Selon la conclusion de Hoffmann, «la proposition de Kramp-Karrenbauer pourrait constituer un premier pas vers la fin de la politique étrangère retenue et passive de ces dernières années, qui attendait que des catastrophes se développent avant de réagir par des mesures d'urgence». La politique étrangère allemande a «manqué de courage ces dernières années. L'Allemagne est trop riche, trop grande et, oui, trop puissante pour continuer à se soustraire à ses responsabilités. Et la région en crise au sud de l'Europe est trop dangereuse pour la laisser en permanence s'en tirer toute seule ou aux soins des Poutins et des Erdogans de ce monde.»
Hoffmann a emprunté quasiment les phrases finales de son article mot à mot au discours dans lequel le ministre des affaires étrangères de l'époque et actuel président allemand Frank-Walter Steinmeier avait annoncé la «fin de la contrainte militaire» à la Conférence de Munich sur la sécurité il y a cinq ans et demi. Depuis lors, le World Socialist Web Site a plusieurs fois averti que la classe dirigeante allemande était en train de revenir à ses traditions militariste et fasciste. L'engouement pour le plan de Kramp-Karrenbauer, qui est partagé non seulement par les journaux de droite et conservateurs, mais également par des publications plus libérales et ceux alignées sur SPD, le confirme.

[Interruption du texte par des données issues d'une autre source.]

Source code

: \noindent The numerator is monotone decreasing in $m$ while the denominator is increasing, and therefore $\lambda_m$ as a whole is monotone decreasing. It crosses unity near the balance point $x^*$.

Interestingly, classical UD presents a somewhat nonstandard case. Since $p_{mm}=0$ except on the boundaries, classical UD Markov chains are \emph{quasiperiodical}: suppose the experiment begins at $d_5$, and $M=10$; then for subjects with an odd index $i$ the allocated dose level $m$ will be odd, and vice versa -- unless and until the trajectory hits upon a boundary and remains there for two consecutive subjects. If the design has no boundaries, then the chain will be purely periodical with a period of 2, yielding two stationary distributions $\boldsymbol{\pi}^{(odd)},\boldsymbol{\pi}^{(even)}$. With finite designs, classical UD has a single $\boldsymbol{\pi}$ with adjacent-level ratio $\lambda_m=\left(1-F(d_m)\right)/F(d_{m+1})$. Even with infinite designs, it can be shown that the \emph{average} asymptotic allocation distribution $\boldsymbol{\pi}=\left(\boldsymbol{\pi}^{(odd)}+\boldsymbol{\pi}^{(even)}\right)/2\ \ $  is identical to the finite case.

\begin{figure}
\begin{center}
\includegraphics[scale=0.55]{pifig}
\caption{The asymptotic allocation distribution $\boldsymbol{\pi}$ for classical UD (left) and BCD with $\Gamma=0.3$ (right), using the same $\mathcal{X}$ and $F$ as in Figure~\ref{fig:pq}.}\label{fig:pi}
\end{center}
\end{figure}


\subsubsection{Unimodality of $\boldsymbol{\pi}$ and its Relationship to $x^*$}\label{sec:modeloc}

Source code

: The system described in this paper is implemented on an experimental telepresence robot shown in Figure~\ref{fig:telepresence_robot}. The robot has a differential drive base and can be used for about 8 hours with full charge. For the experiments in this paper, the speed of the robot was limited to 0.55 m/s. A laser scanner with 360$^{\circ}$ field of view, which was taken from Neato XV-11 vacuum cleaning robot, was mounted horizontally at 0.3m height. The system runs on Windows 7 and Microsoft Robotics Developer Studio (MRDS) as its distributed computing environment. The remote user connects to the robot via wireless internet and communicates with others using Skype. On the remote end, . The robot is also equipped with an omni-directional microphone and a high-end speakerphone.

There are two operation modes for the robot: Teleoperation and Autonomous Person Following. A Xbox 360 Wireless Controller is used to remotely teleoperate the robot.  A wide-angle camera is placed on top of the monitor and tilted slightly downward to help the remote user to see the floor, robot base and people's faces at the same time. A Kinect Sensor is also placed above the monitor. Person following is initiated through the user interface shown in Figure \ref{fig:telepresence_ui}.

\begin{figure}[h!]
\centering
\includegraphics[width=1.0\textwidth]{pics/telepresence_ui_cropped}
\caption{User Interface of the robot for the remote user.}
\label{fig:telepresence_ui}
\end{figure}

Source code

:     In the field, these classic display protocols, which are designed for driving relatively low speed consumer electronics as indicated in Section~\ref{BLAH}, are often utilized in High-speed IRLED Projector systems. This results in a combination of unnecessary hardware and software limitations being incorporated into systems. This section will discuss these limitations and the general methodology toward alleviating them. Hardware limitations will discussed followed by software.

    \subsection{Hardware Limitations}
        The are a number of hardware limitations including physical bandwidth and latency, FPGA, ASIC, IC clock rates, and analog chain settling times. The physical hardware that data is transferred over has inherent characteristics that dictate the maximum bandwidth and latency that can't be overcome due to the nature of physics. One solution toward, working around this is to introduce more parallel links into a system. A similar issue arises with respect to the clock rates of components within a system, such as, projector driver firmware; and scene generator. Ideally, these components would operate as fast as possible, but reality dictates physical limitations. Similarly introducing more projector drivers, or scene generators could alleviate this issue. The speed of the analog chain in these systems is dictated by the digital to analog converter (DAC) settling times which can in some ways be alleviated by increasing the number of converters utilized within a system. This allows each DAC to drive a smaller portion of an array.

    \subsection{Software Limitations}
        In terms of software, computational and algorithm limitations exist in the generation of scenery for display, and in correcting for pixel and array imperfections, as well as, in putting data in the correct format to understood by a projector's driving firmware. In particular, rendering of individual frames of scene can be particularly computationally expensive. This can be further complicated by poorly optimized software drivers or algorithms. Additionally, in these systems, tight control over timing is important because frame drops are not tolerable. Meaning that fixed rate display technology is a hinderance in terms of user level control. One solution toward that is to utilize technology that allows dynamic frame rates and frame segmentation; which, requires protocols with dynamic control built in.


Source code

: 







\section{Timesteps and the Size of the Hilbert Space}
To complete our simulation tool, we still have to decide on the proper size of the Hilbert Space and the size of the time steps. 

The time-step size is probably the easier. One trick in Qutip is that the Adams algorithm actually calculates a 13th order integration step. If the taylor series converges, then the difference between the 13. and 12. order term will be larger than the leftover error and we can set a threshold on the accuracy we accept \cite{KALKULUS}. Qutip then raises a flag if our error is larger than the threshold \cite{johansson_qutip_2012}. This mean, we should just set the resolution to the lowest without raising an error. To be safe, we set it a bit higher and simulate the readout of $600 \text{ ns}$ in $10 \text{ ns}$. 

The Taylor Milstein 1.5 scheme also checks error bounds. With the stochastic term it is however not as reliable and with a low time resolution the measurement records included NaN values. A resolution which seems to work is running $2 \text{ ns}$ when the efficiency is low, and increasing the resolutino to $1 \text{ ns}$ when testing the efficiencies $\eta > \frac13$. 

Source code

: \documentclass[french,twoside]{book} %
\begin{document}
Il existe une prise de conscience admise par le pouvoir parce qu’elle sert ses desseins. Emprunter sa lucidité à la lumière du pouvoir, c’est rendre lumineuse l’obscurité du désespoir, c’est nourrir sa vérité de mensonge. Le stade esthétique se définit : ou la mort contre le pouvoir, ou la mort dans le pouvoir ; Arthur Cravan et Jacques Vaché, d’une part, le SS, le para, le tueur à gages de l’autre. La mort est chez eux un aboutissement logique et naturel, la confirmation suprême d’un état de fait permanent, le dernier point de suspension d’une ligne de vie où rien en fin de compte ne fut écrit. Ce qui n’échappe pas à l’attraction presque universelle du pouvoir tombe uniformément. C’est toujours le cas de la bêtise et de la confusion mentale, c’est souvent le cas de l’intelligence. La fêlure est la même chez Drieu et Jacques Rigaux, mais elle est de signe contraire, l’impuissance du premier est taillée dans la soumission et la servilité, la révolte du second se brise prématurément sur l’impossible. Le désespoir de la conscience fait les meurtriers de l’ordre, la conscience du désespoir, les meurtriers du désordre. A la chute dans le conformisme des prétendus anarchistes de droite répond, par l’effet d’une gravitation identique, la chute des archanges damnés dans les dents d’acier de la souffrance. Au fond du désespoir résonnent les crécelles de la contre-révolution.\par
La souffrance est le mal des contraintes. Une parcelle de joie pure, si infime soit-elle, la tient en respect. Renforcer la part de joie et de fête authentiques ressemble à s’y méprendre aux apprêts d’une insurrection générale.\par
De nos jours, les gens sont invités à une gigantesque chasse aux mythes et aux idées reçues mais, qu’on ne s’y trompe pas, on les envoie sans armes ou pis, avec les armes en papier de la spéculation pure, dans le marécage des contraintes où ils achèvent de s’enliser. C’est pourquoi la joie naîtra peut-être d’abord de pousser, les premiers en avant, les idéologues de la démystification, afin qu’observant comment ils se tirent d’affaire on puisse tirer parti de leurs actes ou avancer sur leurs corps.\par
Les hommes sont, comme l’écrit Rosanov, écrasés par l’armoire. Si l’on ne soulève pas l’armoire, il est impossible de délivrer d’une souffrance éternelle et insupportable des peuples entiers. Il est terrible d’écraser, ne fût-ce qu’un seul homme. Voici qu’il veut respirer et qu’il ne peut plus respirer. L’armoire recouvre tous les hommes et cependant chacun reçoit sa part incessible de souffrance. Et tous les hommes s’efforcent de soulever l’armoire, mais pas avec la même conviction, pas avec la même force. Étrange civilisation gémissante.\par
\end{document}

L'adhésion quasi unanime au militarisme de l'élite dirigeante, à laquelle s'oppose la grande majorité de la population, rappelle la période antérieure à la Première Guerre mondiale. Dans son ouvrage classique intitulé «La grande puissance nerveuse», Volker Ulrich a décrit comment le nationalisme allemand, initialement vêtu d'un costume libéral et émancipateur et visant à modifier l'ordre existant, s'est transformé avec la constitution du Reich en 1871 en un «processus illibéral», une idéologie d'intégration conforme à l'État », qui «a déclaré que la nation et le Reich n'étaient qu'une seule et même chose.»
À cette époque, des organisations furent fondées pour mener campagne en faveur du colonialisme, de la construction de flottes de cuirassés et d'une politique étrangère impérialiste. L'association la plus agressive fut l'Association nationale allemande, qui a recruté parmi les «notables de la classe moyenne éduquée: chefs d'établissement, professeurs, journalistes, travailleurs indépendants et responsables de l'État». Parmi ses personnalités figurait Alfred Hugenberg, président de Krupp, qui plus tard, en tant que dirigeant du Parti populaire national allemand et qu'un nabab des médias devait jouer un rôle majeur dans l'accession au pouvoir d'Hitler.
Un développement similaire a lieu aujourd'hui. L'enthousiasme suscité par la proposition de Kramp-Karrenbauer dans les médias montre que l'opposition au retour du militarisme ne peut venir que d'en bas, à travers la mobilisation de la classe ouvrière pour un programme socialiste et anticapitaliste.